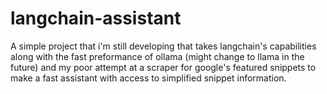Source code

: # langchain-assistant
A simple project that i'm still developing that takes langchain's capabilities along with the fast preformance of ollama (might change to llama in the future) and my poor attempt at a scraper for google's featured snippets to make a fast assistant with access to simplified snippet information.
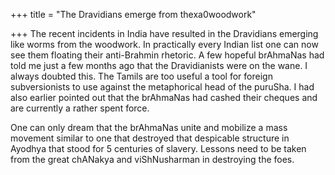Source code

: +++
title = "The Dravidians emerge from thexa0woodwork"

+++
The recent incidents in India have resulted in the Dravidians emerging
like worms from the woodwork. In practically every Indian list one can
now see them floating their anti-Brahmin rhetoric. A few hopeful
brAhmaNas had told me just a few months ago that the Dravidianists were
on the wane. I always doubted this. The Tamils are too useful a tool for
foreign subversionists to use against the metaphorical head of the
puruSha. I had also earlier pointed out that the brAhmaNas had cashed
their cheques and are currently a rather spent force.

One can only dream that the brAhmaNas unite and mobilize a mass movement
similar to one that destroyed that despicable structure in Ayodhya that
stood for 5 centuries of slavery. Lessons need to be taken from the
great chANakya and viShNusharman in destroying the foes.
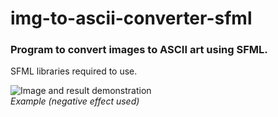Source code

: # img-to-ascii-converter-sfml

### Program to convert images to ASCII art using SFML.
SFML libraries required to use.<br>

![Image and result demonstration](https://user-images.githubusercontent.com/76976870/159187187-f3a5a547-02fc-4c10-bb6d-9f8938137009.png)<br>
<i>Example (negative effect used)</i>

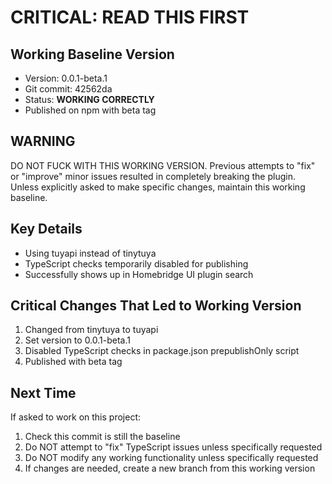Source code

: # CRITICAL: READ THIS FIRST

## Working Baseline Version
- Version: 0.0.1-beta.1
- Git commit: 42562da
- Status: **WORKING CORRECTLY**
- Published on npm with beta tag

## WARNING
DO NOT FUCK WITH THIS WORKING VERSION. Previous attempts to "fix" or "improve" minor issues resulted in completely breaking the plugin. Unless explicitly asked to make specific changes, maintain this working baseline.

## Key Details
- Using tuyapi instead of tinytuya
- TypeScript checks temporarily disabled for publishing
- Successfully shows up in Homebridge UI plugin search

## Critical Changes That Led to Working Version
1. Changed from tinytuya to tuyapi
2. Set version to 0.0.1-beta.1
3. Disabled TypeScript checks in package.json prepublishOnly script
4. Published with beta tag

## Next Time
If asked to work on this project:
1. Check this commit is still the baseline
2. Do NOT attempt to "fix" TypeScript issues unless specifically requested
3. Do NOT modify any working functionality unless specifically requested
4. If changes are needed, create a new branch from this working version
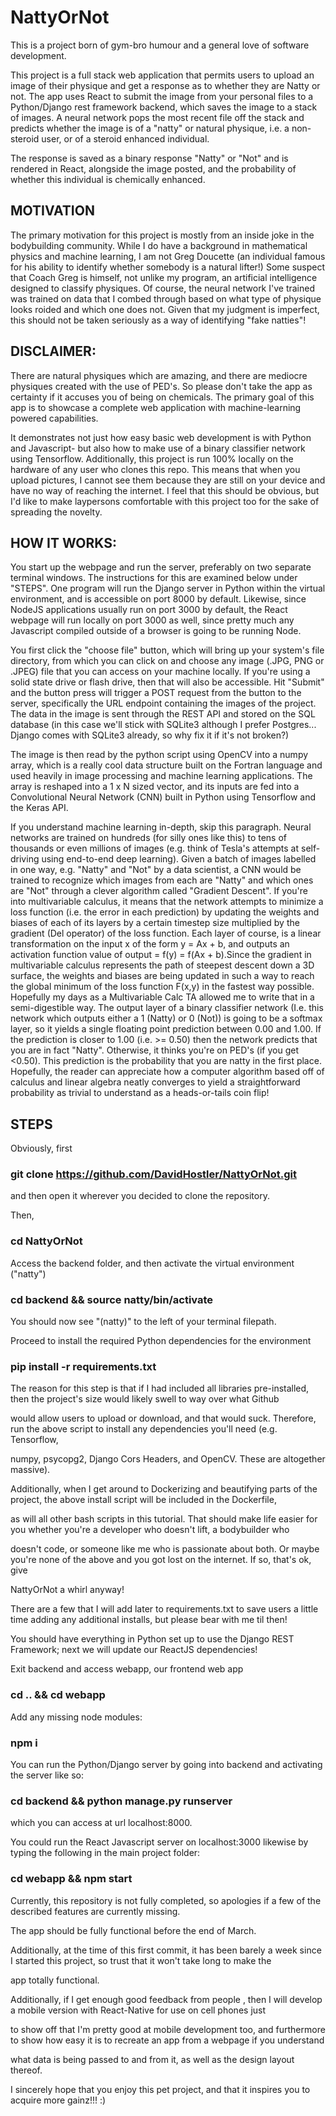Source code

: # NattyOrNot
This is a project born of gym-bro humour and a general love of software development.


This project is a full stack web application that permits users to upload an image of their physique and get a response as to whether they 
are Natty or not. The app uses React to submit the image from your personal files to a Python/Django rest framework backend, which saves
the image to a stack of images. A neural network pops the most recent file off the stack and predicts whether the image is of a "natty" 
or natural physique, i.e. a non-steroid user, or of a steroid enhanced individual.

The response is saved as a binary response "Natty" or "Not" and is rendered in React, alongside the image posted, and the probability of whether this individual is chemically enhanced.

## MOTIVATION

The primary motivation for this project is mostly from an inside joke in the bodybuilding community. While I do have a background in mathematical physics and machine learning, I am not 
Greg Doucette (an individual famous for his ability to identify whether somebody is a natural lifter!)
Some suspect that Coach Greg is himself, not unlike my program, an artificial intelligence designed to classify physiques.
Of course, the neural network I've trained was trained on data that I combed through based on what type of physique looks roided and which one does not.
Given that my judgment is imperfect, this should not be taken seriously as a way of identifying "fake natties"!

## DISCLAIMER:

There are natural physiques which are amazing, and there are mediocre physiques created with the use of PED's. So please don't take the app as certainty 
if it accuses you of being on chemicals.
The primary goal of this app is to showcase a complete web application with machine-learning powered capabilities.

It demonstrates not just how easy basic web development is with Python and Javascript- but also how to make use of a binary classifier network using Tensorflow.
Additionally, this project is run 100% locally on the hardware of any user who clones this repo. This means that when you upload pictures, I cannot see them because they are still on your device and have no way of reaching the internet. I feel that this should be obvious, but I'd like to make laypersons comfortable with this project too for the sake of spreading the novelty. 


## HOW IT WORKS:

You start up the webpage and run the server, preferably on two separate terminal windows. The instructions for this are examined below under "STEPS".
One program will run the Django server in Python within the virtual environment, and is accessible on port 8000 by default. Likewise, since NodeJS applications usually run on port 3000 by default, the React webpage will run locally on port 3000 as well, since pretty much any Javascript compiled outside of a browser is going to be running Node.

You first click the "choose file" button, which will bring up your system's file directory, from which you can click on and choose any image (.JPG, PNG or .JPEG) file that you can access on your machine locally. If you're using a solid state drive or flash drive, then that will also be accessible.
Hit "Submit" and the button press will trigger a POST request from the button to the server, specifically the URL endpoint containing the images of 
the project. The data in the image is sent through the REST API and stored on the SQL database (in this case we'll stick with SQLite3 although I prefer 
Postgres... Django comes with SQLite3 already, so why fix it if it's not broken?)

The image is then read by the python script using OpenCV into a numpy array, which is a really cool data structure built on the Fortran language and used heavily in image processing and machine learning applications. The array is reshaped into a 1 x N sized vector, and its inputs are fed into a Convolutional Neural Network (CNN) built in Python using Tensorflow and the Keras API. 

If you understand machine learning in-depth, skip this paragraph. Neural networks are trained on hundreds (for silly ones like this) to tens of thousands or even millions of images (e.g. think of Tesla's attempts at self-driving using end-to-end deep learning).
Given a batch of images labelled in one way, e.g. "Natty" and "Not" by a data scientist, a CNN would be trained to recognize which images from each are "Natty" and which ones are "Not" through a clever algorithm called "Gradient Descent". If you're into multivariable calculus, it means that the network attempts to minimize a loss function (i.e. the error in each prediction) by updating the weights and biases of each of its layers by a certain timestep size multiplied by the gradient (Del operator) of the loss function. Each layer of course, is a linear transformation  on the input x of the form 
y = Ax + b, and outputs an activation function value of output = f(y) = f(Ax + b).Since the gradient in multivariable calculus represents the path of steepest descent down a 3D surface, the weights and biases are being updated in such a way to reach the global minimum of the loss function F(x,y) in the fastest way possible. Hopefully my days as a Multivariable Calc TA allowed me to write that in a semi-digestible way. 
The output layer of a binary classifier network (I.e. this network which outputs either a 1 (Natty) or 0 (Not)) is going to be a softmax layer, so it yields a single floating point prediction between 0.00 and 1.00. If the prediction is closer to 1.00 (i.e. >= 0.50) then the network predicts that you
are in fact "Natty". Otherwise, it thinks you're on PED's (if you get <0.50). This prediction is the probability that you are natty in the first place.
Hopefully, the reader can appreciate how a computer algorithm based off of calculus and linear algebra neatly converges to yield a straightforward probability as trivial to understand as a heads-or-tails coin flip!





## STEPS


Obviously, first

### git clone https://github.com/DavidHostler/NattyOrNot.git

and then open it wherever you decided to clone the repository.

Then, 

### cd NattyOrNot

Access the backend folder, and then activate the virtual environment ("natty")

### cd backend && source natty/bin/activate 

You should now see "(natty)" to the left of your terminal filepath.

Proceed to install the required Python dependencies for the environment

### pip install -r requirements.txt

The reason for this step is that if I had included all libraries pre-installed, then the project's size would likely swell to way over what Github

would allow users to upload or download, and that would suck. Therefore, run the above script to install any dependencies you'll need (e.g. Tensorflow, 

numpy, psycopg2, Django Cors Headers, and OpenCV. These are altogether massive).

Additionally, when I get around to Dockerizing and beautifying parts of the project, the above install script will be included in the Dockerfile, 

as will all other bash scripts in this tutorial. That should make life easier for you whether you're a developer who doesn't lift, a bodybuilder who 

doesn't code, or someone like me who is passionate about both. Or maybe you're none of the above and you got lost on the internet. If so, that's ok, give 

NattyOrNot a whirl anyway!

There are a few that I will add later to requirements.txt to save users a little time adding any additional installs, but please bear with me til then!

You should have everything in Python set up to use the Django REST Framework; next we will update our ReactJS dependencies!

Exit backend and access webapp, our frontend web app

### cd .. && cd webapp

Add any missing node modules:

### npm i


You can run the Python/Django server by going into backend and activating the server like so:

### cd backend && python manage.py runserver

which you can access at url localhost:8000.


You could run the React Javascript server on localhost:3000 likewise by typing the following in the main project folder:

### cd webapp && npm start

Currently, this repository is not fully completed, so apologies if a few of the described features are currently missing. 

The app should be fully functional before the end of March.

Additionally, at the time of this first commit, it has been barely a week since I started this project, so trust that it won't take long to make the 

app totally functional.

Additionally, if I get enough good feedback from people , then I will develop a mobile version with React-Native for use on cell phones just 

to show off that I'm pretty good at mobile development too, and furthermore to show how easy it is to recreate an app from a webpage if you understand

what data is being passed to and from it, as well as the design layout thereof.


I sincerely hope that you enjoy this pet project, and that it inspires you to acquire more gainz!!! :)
____________________
* _Problem to work on_
In your answer, include only the lines above starting at the line that holds "puruSha. I had" and ending at the line that holds "One can only", copied exactly.

* _Answer section_
puruSha. I had also earlier pointed out that the brAhmaNas had cashed
their cheques and are currently a rather spent force.

One can only dream that the brAhmaNas unite and mobilize a mass movement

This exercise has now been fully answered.